Magazine Article | August 1, 2001

SAN, Linux Keep Company Running

Source: Field Technologies Magazine

Replacing faulty disk drives and righting Web server crashes is no way to spend your precious IT time - especially for a small company. A SAN (storage area network) running on Linux might afford you time to - perish the thought - take a break.

Integrated Solutions, August 2001

Armed with a screwdriver, the CEO of 10-K Wizard Technology was once again helping the company's CTO swap out a faulty disk drive on one of the company's Web servers. At a six-employee company, every employee has to be a jack-of-all-trades to some extent. But with apologies to Martha Stewart, having a non-technical CEO replace constantly failing disk drives "is a bad thing."

For 10-K Wizard (Dallas) and countless other small businesses with equally small IT staffs, system downtime is not an option. Despite its small size, 10-K Wizard processes streams of news feeds and SEC filing data every day and customizes and disseminates that news to its customers. For example, online business news and reference site Hoover's Online (www.hoovers.com) employs the services of 10-K Wizard to handle news feeds for it. "If you're using Hoover's Online and looking at news items, then you're probably hitting our servers. We power the back end," comments Kee Kimbrell, CTO at 10-K Wizard. In all, the company has about 20 such clients and processes about 100,000 documents per day. With hundreds of thousands of daily users accessing the data stored on 10-K Wizard's servers, the company's Windows NT-based storage system was starting to buckle under the pressure. "Every Web server required a ton of disk space, and that got expensive. Then, the hard drives would go down. We couldn't afford to run everything on RAID 10 (redundant array of independent disks), so we had to spend a week to rebuild the data sets," recalls Kimbrell. "It was a nightmare."

SAN Is Affordable For Small Enterprise
Ultimately, two technologies would change the way 10-K Wizard did business. First, the company made a commitment to switch from Windows NT to Linux as its OS (operating system). Having a background in UNIX, Kimbrell was able to make the switch to the open-source Linux with little trouble. Like UNIX, 10-K Wizard found Linux to be more scalable than Windows NT, and the company's Web servers have experienced zero downtime running on the Linux platform. Additionally, Kimbrell liked the fact that his company now had access to the code of the OS it was using. "Switching to Linux was the best thing we ever did," adds Kimbrell. "I wish we would have made the move earlier."

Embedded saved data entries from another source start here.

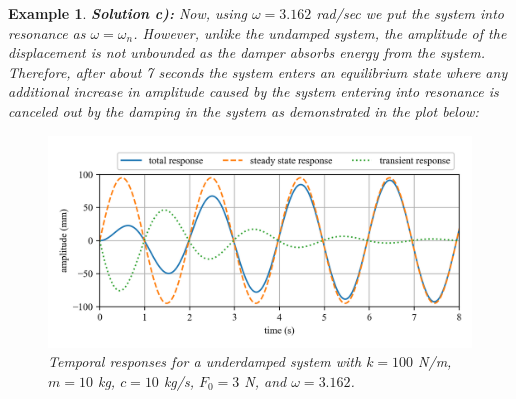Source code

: \documentclass[12pt,letter]{article}
\newtheorem{ex}{Example}
\numberwithin{ex}{section} %
\newenvironment{example}{\begin{mdframed}[middlelinewidth=0.5mm]\begin{ex}\normalfont}{\end{ex}\end{mdframed}}
\numberwithin{re}{section} %
\numberwithin{vcs}{section} %
\begin{document}
\begin{example}
				\noindent\textbf{Solution c):} Now, using $\omega=3.162$ rad/sec we put the system into resonance as $\omega=\omega_n$. However, unlike the undamped system, the amplitude of the displacement is not unbounded as the damper absorbs energy from the system. Therefore, after about 7 seconds the system enters an equilibrium state where any additional increase in amplitude caused by the system entering into resonance is canceled out by the damping in the system as demonstrated in the plot below:
				\begin{figure}[H]
					\centering
					\includegraphics[]{../figures/homogeneous_and_particular_solutions_in_resonance_c.png}
					\caption{Temporal responses for a underdamped system with $k=100$ N/m, $m=10$ kg,  $c=10$ kg/s, $F_0=3$ N, and $\omega = 3.162$.}
				\end{figure}				
			\end{example}	
\end{document}
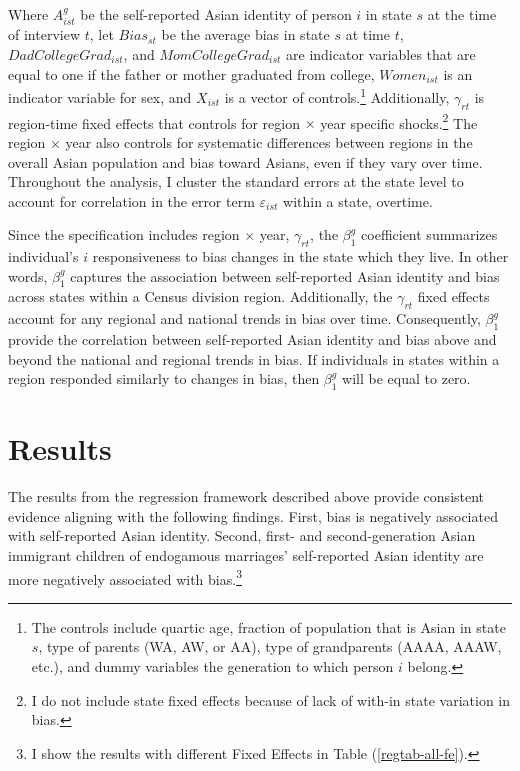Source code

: Where $A_{ist}^g$ be the self-reported Asian identity of person $i$ in state $s$ at the time of interview $t$, let $Bias_{st}$ be the average bias in state $s$ at time $t$, $DadCollegeGrad_{ist}$, and $MomCollegeGrad_{ist}$ are indicator variables that are equal to one if the father or mother graduated from college, $Women_{ist}$ is an indicator variable for sex, and $X_{ist}$ is a vector of controls.\footnote{The controls include quartic age, fraction of population that is Asian in state $s$, type of parents (WA, AW, or AA), type of grandparents (AAAA, AAAW, etc.), and dummy variables the generation to which person $i$ belong.} Additionally, $\gamma_{rt}$ is region-time fixed effects that controls for region $\times$ year specific shocks.\footnote{I do not include state fixed effects because of lack of with-in state variation in bias.} The region $\times$ year also controls for systematic differences between regions in the overall Asian population and bias toward Asians, even if they vary over time. Throughout the analysis, I cluster the standard errors at the state level to account for correlation in the error term $\varepsilon_{ist}$ within a state, overtime.

Since the specification includes region $\times$ year, $\gamma_{rt}$, the $\beta_1^g$ coefficient summarizes individual's $i$ responsiveness to bias changes in the state which they live. In other words, $\beta_1^g$ captures the association between self-reported Asian identity and bias across states within a Census division region. Additionally, the $\gamma_{rt}$ fixed effects account for any regional and national trends in bias over time. Consequently, $\beta_1^g$ provide the correlation between self-reported Asian identity and bias above and beyond the national and regional trends in bias. If individuals in states within a region responded similarly to changes in bias, then $\beta_1^g$ will be equal to zero. 

\section{Results}\label{sec:results}
The results from the regression framework described above provide consistent evidence aligning with the following findings. First, bias is negatively associated with self-reported Asian identity. Second, first- and second-generation Asian immigrant children of endogamous marriages' self-reported Asian identity are more negatively associated with bias.\footnote{I show the results with different Fixed Effects in Table (\ref{regtab-all-fe}).}

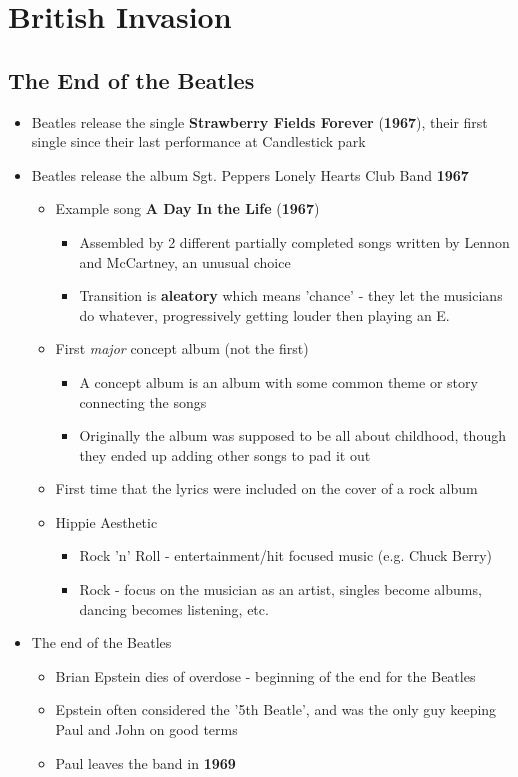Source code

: \documentclass[11pt]{report}
\newcommand{\imp}[1]{\textbf{#1}}
\newcommand{\idate}[2]{\textcolor{blue!50}{\imp{#1}}\label{date:#2}}
\newcommand{\bl}{\begin{itemize}}
\newcommand{\kl}{\end{itemize}}
\newcommand{\song}[2]{\textcolor{red!70}{\textbf{#1}} (\idate{#2}{#1})}
\begin{document}
\chapter{British Invasion}
\section{The End of the Beatles}
\begin{itemize}
	\item Beatles release the single \song{Strawberry Fields Forever}{1967}, their first single since their last performance at Candlestick park
	\item Beatles release the album Sgt. Peppers Lonely Hearts Club Band \idate{1967}{sgt-peppers}
	\bl
		\item Example song \song{A Day In the Life}{1967}
		\bl
			\item Assembled by 2 different partially completed songs written by Lennon and McCartney, an unusual choice
			\item Transition is \textbf{aleatory} which means 'chance' - they let the musicians do whatever, progressively getting louder then playing an E.
		\kl
		\item First \textit{major} concept album (not the first)
		\bl
			\item A concept album is an album with some common theme or story connecting the songs
			\item Originally the album was supposed to be all about childhood, though they ended up adding other songs to pad it out
		\kl
		\item First time that the lyrics were included on the cover of a rock album
		\item Hippie Aesthetic
		\bl
			\item Rock 'n' Roll - entertainment/hit focused music (e.g. Chuck Berry)
			\item Rock - focus on the musician as an artist, singles become albums, dancing becomes listening, etc.
		\kl
	\kl
	\item The end of the Beatles
		\bl
			\item Brian Epstein dies of overdose - beginning of the end for the Beatles
			\item Epstein often considered the '5th Beatle', and was the only guy keeping Paul and John on good terms
			\item Paul leaves the band in \idate{1969}{beatles-end}
		\kl
\end{itemize}
\end{document}
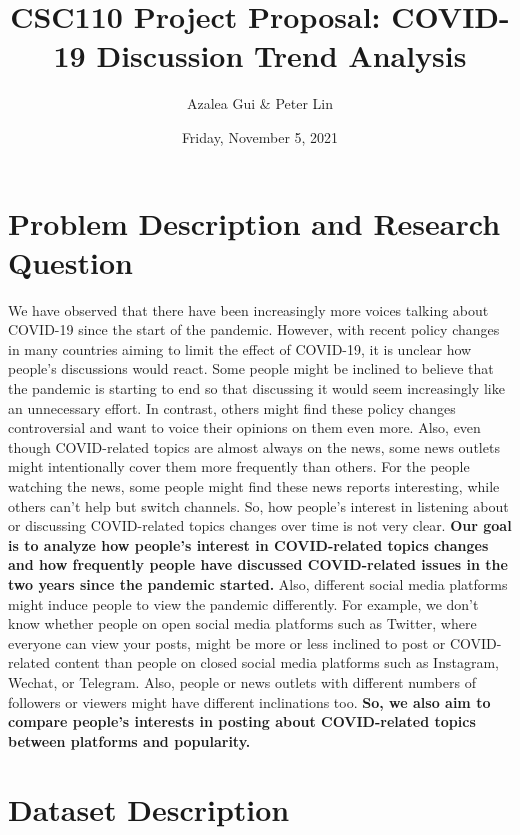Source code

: \documentclass[fontsize=11pt]{article}
\title{CSC110 Project Proposal: COVID-19 Discussion Trend Analysis}
\author{Azalea Gui \& Peter Lin}
\date{Friday, November 5, 2021}
\begin{document}
    \maketitle

    \section*{Problem Description and Research Question}

    \indent

    We have observed that there have been increasingly more voices talking about COVID-19 since the start of the pandemic. However, with recent policy changes in many countries aiming to limit the effect of COVID-19, it is unclear how people’s discussions would react. Some people might be inclined to believe that the pandemic is starting to end so that discussing it would seem increasingly like an unnecessary effort. In contrast, others might find these policy changes controversial and want to voice their opinions on them even more. Also, even though COVID-related topics are almost always on the news, some news outlets might intentionally cover them more frequently than others. For the people watching the news, some people might find these news reports interesting, while others can’t help but switch channels. So, how people’s interest in listening about or discussing COVID-related topics changes over time is not very clear. \textbf{Our goal is to analyze how people’s interest in COVID-related topics changes and how frequently people have discussed COVID-related issues in the two years since the pandemic started.} Also, different social media platforms might induce people to view the pandemic differently. For example, we don’t know whether people on open social media platforms such as Twitter, where everyone can view your posts, might be more or less inclined to post or COVID-related content than people on closed social media platforms such as Instagram, Wechat, or Telegram. Also, people or news outlets with different numbers of followers or viewers might have different inclinations too. \textbf{So, we also aim to compare people’s interests in posting about COVID-related topics between platforms and popularity.}

    \section*{Dataset Description}

    \indent
\end{document}
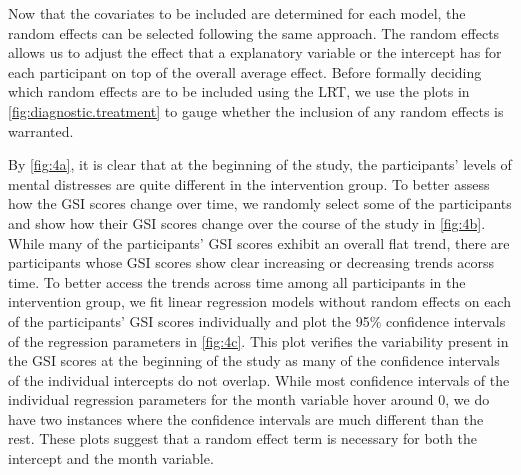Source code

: \noindent Now that the covariates to be included are determined for each model, the random effects can be selected following the same approach. The random effects allows us to adjust the effect that a explanatory variable or the intercept has for each participant on top of the overall average effect. Before formally deciding which random effects are to be included using the LRT, we use the plots in \cref{fig:diagnostic.treatment} to gauge whether the inclusion of any random effects is warranted.\\
\begin{table}
\caption{P values of Likelihood Ratio tests between models with different mixed effects under the intervention group}
\label{tab:model.comp.treatment.me.lrt}
\end{table}
\noindent By \cref{fig:4a}, it is clear that at the beginning of the study, the participants' levels of mental distresses are quite different in the intervention group. To better assess how the GSI scores change over time, we randomly select some of the participants and show how their GSI scores change over the course of the study in \cref{fig:4b}. While many of the participants' GSI scores exhibit an overall flat trend, there are participants whose GSI scores show clear increasing or decreasing trends acorss time. To better access the trends across time among all participants in the intervention group, we fit linear regression models without random effects on each of the participants' GSI scores individually and plot the 95\% confidence intervals of the regression parameters in \cref{fig:4c}. This plot verifies the variability present in the GSI scores at the beginning of the study as many of the confidence intervals of the individual intercepts do not overlap. While most confidence intervals of the individual regression parameters for the month variable hover around 0, we do have two instances where the confidence intervals are much different than the rest. These plots suggest that a random effect term is necessary for both the intercept and the month variable.\\\\
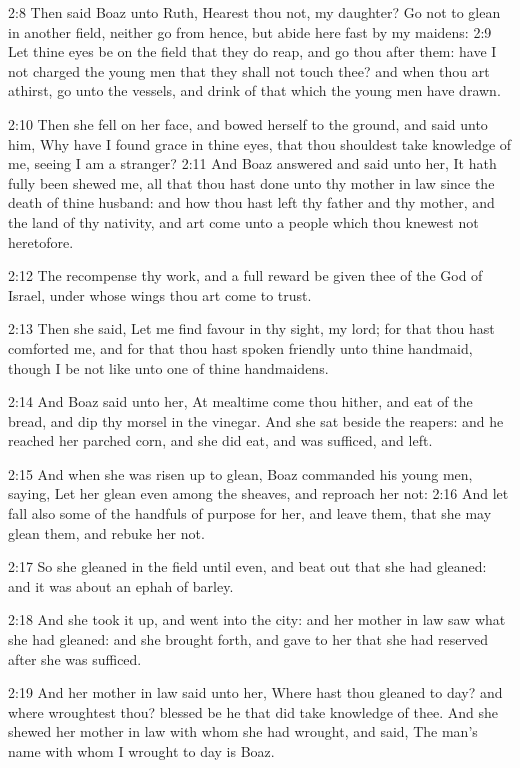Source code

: 2:8 Then said Boaz unto Ruth, Hearest thou not, my daughter? Go not to glean in another field, neither go from hence, but abide here fast by my maidens: 2:9 Let thine eyes be on the field that they do reap, and go thou after them: have I not charged the young men that they shall not touch thee? and when thou art athirst, go unto the vessels, and drink of that which the young men have drawn.

2:10 Then she fell on her face, and bowed herself to the ground, and said unto him, Why have I found grace in thine eyes, that thou shouldest take knowledge of me, seeing I am a stranger?  2:11 And Boaz answered and said unto her, It hath fully been shewed me, all that thou hast done unto thy mother in law since the death of thine husband: and how thou hast left thy father and thy mother, and the land of thy nativity, and art come unto a people which thou knewest not heretofore.

2:12 The \LORD recompense thy work, and a full reward be given thee of the \LORD God of Israel, under whose wings thou art come to trust.

2:13 Then she said, Let me find favour in thy sight, my lord; for that thou hast comforted me, and for that thou hast spoken friendly unto thine handmaid, though I be not like unto one of thine handmaidens.

2:14 And Boaz said unto her, At mealtime come thou hither, and eat of the bread, and dip thy morsel in the vinegar. And she sat beside the reapers: and he reached her parched corn, and she did eat, and was sufficed, and left.

2:15 And when she was risen up to glean, Boaz commanded his young men, saying, Let her glean even among the sheaves, and reproach her not: 2:16 And let fall also some of the handfuls of purpose for her, and leave them, that she may glean them, and rebuke her not.

2:17 So she gleaned in the field until even, and beat out that she had gleaned: and it was about an ephah of barley.

2:18 And she took it up, and went into the city: and her mother in law saw what she had gleaned: and she brought forth, and gave to her that she had reserved after she was sufficed.

2:19 And her mother in law said unto her, Where hast thou gleaned to day?  and where wroughtest thou? blessed be he that did take knowledge of thee. And she shewed her mother in law with whom she had wrought, and said, The man's name with whom I wrought to day is Boaz.

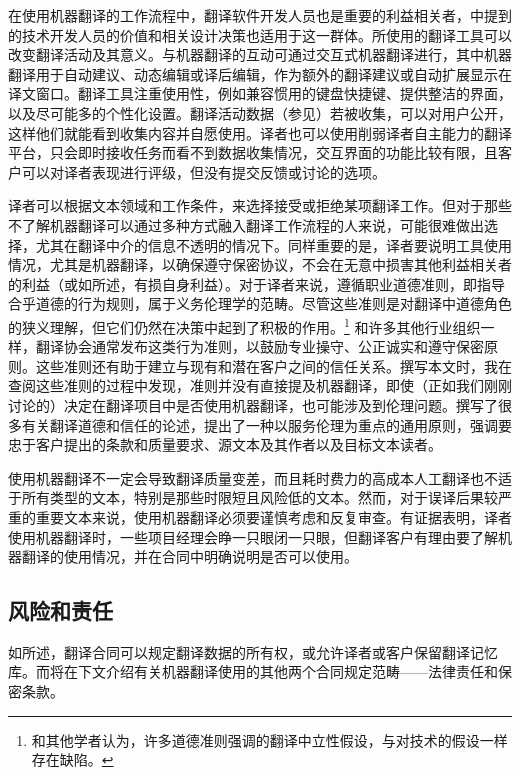 \documentclass[output=paper]{langscibook}
\begin{document}
在使用机器翻译的工作流程中，翻译软件开发人员也是重要的利益相关者，中提到的技术开发人员的价值和相关设计决策也适用于这一群体。所使用的翻译工具可以改变翻译活动及其意义。与机器翻译的互动可通过交互式机器翻译进行，其中机器翻译用于自动建议、动态编辑或译后编辑，作为额外的翻译建议或自动扩展显示在译文窗口。翻译工具注重使用性，例如兼容惯用的键盘快捷键、提供整洁的界面，以及尽可能多的个性化设置。翻译活动数据（参见）若被收集，可以对用户公开，这样他们就能看到收集内容并自愿使用。译者也可以使用削弱译者自主能力的翻译平台，只会即时接收任务而看不到数据收集情况，交互界面的功能比较有限，且客户可以对译者表现进行评级，但没有提交反馈或讨论的选项。

译者可以根据文本领域和工作条件，来选择接受或拒绝某项翻译工作。但对于那些不了解机器翻译可以通过多种方式融入翻译工作流程的人来说，可能很难做出选择，尤其在翻译中介的信息不透明的情况下。同样重要的是，译者要说明工具使用情况，尤其是机器翻译，以确保遵守保密协议，不会在无意中损害其他利益相关者的利益（或如所述，有损自身利益）。对于译者来说，遵循职业道德准则，即指导合乎道德的行为规则，属于义务伦理学的范畴。尽管这些准则是对翻译中道德角色的狭义理解，但它们仍然在决策中起到了积极的作用。\footnote{\citet{Lambert2018}和其他学者认为，许多道德准则强调的翻译中立性假设，与对技术的假设一样存在缺陷。} 和许多其他行业组织一样，翻译协会通常发布这类行为准则，以鼓励专业操守、公正诚实和遵守保密原则。这些准则还有助于建立与现有和潜在客户之间的信任关系。撰写本文时，我在查阅这些准则的过程中发现，准则并没有直接提及机器翻译，即使（正如我们刚刚讨论的）决定在翻译项目中是否使用机器翻译，也可能涉及到伦理问题。\citet{Chesterman2001}撰写了很多有关翻译道德和信任的论述，提出了一种以服务伦理为重点的通用原则，强调要忠于客户提出的条款和质量要求、源文本及其作者以及目标文本读者。

使用机器翻译不一定会导致翻译质量变差，而且耗时费力的高成本人工翻译也不适于所有类型的文本，特别是那些时限短且风险低的文本。然而，对于误译后果较严重的重要文本来说，使用机器翻译必须要谨慎考虑和反复审查。有证据表明，译者使用机器翻译时，一些项目经理会睁一只眼闭一只眼\citep{Sakamoto2019}，但翻译客户有理由要了解机器翻译的使用情况，并在合同中明确说明是否可以使用。


\subsection{风险和责任}\label{sec:moorkens:3.2}

如所述，翻译合同可以规定翻译数据的所有权，或允许译者或客户保留翻译记忆库。而\citet{CanforaOttmann2020}将在下文介绍有关机器翻译使用的其他两个合同规定范畴——法律责任和保密条款。
\end{document}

The company may have been happy with its new OS, but now it had to solve the storage problems that plagued it. A SAN (storage area network) seemed like the obvious answer with its ability to cluster individual storage systems and allow data to be shared among the Web servers. As always, pricing was a big factor in the decision-making process. And while the company was ecstatic with its Linux platform, now it had to find a SAN solution that was compatible with that OS. "I spoke with a few SAN vendors, and I was really sold on the technology," remembers Kimbrell.

After a three-month search, 10-K Wizard finally landed on a SAN solution from XIOtech (a Seagate company based in Eden Prairie, MN) called MAGNITUDE. The hardware's open standard protocol allowed the system to operate in 10-K Wizard's Linux environment with no problems. In fact, 10-K Wizard's new Linux servers and a couple of remaining Windows NT servers are all integrated with MAGNITUDE. The MAGNITUDE system at 10-K Wizard is equipped with 32 disk drives at 50 GB apiece, which equates to a 1.7 TB system capacity. The entire system is running at RAID 10, which allows data to be simultaneously written to two disk drives offering redundancy and fault-tolerance. "Being sensitive to price, we designed our own 64-bit clustering system that saved us money and allowed us to take advantage of the clustering capabilities of the SAN," says Kimbrell.

Linux Addresses Scalability Concerns
With its SAN and Linux platform in place, 10-K Wizard has a system that meets its goals of scalability and also operates under the constraints of a small business with a small IT staff. The company currently has five Web servers, but that number will likely grow in the future. "If we have to increase that number to 10 Web servers, we need to be able to quickly slap those boxes on with no problems. Now, we can do that," says Kimbrell. "The Linux Web servers give us a lot of scalability. One Linux Web server can easily do the work of three NT servers - no doubt about it."

Now that scalability and system reliability are no longer problems, no one is happier than 10-K Wizard CEO Martin Zacarias. He can finally put the screwdriver away and run the business.